Q: You have a good start. Is it your first time at Moscow Open?

A: Yes. Actually this is my second time in Russia: before I played at the Olympiad in Khanty-Mansiysk.

Q: What do you think about the Russian capital and the festival?

A: Moscow has always been my must-visit city because I travel quite a lot but I’ve never been here before.

So I decided to come here. I know and I can see it now that chess in Moscow has a very good atmosphere, everyone plays chess here. It’s a bit cold nowadays (laughing) but I like winter, so it’s not a problem for me.

Q: What is the situation with chess in your country?

A: I cannot say that chess is popular in Indonesia, but still many people play it. Sure it’s not as popular as in Russia or any other ex-Soviet country. Chess doesn’t come into school, into school curriculum. It’s studied in the form of extra activity, but it’s not obligatory.

We do have chess schools, chess clubs but still: comparing with Russia we have nothing.

Q: Do you have chess activities in universities, like here in RSSU?

A: Yes, we do, especially in Gunadarma University where I study. That’s why I’m playing in the student’s tournament, by the way.

Q: Are there Russian chess coaches in Indonesia?

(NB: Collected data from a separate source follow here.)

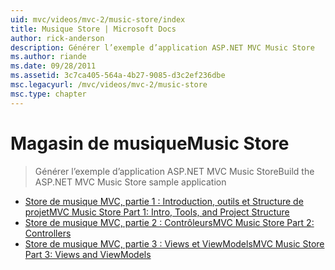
 ```yaml
---
uid: mvc/videos/mvc-2/music-store/index
title: Musique Store | Microsoft Docs
author: rick-anderson
description: Générer l’exemple d’application ASP.NET MVC Music Store
ms.author: riande
ms.date: 09/28/2011
ms.assetid: 3c7ca405-564a-4b27-9085-d3c2ef236dbe
msc.legacyurl: /mvc/videos/mvc-2/music-store
msc.type: chapter
---
```

<a name="music-store"></a><span data-ttu-id="60220-103">Magasin de musique</span><span class="sxs-lookup"><span data-stu-id="60220-103">Music Store</span></span>
====================
> <span data-ttu-id="60220-104">Générer l’exemple d’application ASP.NET MVC Music Store</span><span class="sxs-lookup"><span data-stu-id="60220-104">Build the ASP.NET MVC Music Store sample application</span></span>


- [<span data-ttu-id="60220-105">Store de musique MVC, partie 1 : Introduction, outils et Structure de projet</span><span class="sxs-lookup"><span data-stu-id="60220-105">MVC Music Store Part 1: Intro, Tools, and Project Structure</span></span>](mvc-music-store-part-1-intro-tools-and-project-structure.md)
- [<span data-ttu-id="60220-106">Store de musique MVC, partie 2 : Contrôleurs</span><span class="sxs-lookup"><span data-stu-id="60220-106">MVC Music Store Part 2: Controllers</span></span>](mvc-music-store-part-2-controllers.md)
- [<span data-ttu-id="60220-107">Store de musique MVC, partie 3 : Views et ViewModels</span><span class="sxs-lookup"><span data-stu-id="60220-107">MVC Music Store Part 3: Views and ViewModels</span></span>](mvc-music-store-part-3-views-and-viewmodels.md)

A: Actually I’ve been working with foreign trainers since I was 13 years old and several of them are Russians. For example, I worked with Ruslan Scherbakov.

Q: Are you one of the strongest players in your country?

A: In female chess I am, in male chess I think I can be at top 10. In men’s section for the last decade Indonesia hasn’t been really improving so much, but our women chess players are really good. Maybe it’s a great sign for Indonesian chess future.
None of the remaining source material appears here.